/usr/lib/R/site-library/graph/perf/graphperf.Rnw

\documentclass{article}

\usepackage{hyperref}

\textwidth=6.2in
\textheight=8.5in
\oddsidemargin=.1in
\evensidemargin=.1in
\headheight=-.3in

\newcommand{\Rfunction}[1]{{\texttt{#1}}}
\newcommand{\Rmethod}[1]{{\texttt{#1}}}
\newcommand{\Rcode}[1]{{\texttt{#1}}}
\newcommand{\Robject}[1]{{\texttt{#1}}}
\newcommand{\Rpackage}[1]{{\textit{#1}}}
\newcommand{\Rclass}[1]{{\textit{#1}}}
\newcommand{\classdef}[1]{%
  {\em #1}
}
\newcommand{\myincfig}[3]{\begin{figure}[htbp]
  \begin{center}
      \includegraphics[width=#2]{#1}
      \caption{\label{#1}#3}
  \end{center} \end{figure}}


\begin{document}
\title{Graph Package Performance Report}
\author{Seth Falcon}
\maketitle

\SweaveOpts{keep.source=TRUE}

<<funcs, echo=FALSE, results=hide>>=
st <- system.time
perfRow <- function(g, t, op="") {
    data.frame(class = class(g),
               op = op,
               nodes = numNodes(g),
               edges = numEdges(g),
               directed = ifelse(isDirected(g), "T", "F"),
               user = t[1],
               sys = t[2],
               clock = t[3],
               stringsAsFactors = FALSE)
}

timeRow <- function(expr, op) {
    t <- system.time(g <- expr)
    list(result=g, row=perfRow(g, t, op))
}

randNonDiagIndex <- function(n, count)
{
    diagIdx <- 1L + 0L:(n - 1L) * (n + 1L)
    idx <- seq_len(n^2)[-diagIdx]
    sample(idx, count)
}

randAdjMat <- function(nodeCount, edgeCount)
{
    nodes <- paste("graph_node_", seq_len(nodeCount), sep="")
    am <- matrix(0L, nrow = nodeCount, ncol = nodeCount,
                 dimnames = list(nodes, nodes))
    am[randNonDiagIndex(nodeCount, edgeCount)] <- 1L
    am
}

randSymAdjMat <- function(nodeCount, edgeCount)
{
    nodes <- paste("graph_node_", seq_len(nodeCount), sep="")
    am <- matrix(0L, nrow = nodeCount, ncol = nodeCount,
                 dimnames = list(nodes, nodes))
    upt <- as.vector(upper.tri(am))
    idx1 <- sample(seq_len(nodeCount^2)[upt], edgeCount)
    am[idx1] <- 1L
    am <- am + t(am)
    am
}
@

\section{Introduction}


<<setup, echo=FALSE, results=hide>>=
library("graph")
set.seed(0xab34eL)

medEdgeCount <- 5000L
bigEdgeCount <- 260000L
nodeCount <- 2000L

bigSymMat <- randSymAdjMat(nodeCount, bigEdgeCount)
medSymMat <- randSymAdjMat(nodeCount, medEdgeCount)

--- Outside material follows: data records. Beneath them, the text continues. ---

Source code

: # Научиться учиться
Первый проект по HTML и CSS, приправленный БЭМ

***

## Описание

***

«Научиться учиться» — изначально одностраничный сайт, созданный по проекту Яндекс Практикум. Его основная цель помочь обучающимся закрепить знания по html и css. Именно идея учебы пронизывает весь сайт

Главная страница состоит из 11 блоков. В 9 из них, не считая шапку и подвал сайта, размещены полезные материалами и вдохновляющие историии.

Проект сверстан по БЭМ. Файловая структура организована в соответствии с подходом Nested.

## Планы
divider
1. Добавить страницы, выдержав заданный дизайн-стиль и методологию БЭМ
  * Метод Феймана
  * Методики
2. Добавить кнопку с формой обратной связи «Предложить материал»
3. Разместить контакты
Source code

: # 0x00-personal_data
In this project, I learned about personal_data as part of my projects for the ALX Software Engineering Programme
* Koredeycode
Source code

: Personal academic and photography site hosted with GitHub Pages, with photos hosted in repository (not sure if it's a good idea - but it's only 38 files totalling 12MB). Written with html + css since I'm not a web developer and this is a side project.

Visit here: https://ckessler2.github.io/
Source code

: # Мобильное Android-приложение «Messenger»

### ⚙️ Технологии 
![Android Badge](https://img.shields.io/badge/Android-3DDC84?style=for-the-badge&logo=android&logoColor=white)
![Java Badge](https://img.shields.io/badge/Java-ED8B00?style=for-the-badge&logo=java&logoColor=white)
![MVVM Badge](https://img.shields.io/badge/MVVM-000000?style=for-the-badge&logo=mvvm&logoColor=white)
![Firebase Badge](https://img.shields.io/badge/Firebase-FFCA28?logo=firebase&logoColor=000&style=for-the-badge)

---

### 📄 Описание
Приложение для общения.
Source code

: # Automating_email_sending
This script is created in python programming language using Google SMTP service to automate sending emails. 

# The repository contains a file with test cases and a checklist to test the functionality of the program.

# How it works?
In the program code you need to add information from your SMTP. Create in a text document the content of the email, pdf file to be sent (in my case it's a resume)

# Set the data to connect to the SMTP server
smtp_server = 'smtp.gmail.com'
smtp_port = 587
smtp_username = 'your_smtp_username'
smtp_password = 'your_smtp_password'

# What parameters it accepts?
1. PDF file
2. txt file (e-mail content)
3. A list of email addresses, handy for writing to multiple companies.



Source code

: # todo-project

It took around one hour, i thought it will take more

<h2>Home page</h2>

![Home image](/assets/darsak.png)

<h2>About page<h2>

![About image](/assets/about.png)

bigMat <- randAdjMat(nodeCount, bigEdgeCount)
medMat <- randAdjMat(nodeCount, medEdgeCount)

dim(bigSymMat)
dim(medSymMat)
@

This document surveys the runtime performance of graph operations
believed to be heavily used for common bioinformatic analyses.  We
use two \Sexpr{nodeCount} node graphs, one with \Sexpr{medEdgeCount}
edges and the other with \Sexpr{bigEdgeCount} edges.  Both graphs are
generated randomly.

<<matrixDetails, echo=FALSE, results=hide>>=
matDim <- dim(bigSymMat)
cntZero <- sum(bigSymMat == 0)
cntNonZero <- sum(bigSymMat != 0)
pctNonZero <- sum(bigSymMat != 0) / nrow(bigSymMat)^2
@

\section{Timing of Operations}

Here we look at the time to construct \Rclass{graphAM} and
\Rclass{graphNEL} instances using two adjacency matrices with the same
node count, but different number of edges.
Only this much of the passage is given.